WHAT YOU ARE ASKED TO DO
Repeat every record exactly, omitting the pictures.

[Source texts of formatted documents]
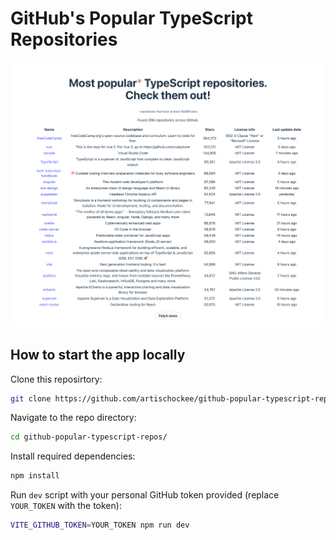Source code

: # GitHub's Popular TypeScript Repositories

![Thumbnail](meta/app-look.png "Внешний вид приложения")

## How to start the app locally

Clone this reposirtory:

```bash
git clone https://github.com/artischockee/github-popular-typescript-repos.git
```

Navigate to the repo directory:

```bash
cd github-popular-typescript-repos/
```

Install required dependencies:

```bash
npm install
```

Run `dev` script with your personal GitHub token provided (replace `YOUR_TOKEN` with the token):

```bash
VITE_GITHUB_TOKEN=YOUR_TOKEN npm run dev
```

ANSWER AREA
Source code

: # GitHub's Popular TypeScript Repositories

![Thumbnail](meta/app-look.png "Внешний вид приложения")

## How to start the app locally

Clone this reposirtory:

```bash
git clone https://github.com/artischockee/github-popular-typescript-repos.git
```

Navigate to the repo directory:

```bash
cd github-popular-typescript-repos/
```

Install required dependencies:

```bash
npm install
```

Run `dev` script with your personal GitHub token provided (replace `YOUR_TOKEN` with the token):

```bash
VITE_GITHUB_TOKEN=YOUR_TOKEN npm run dev
```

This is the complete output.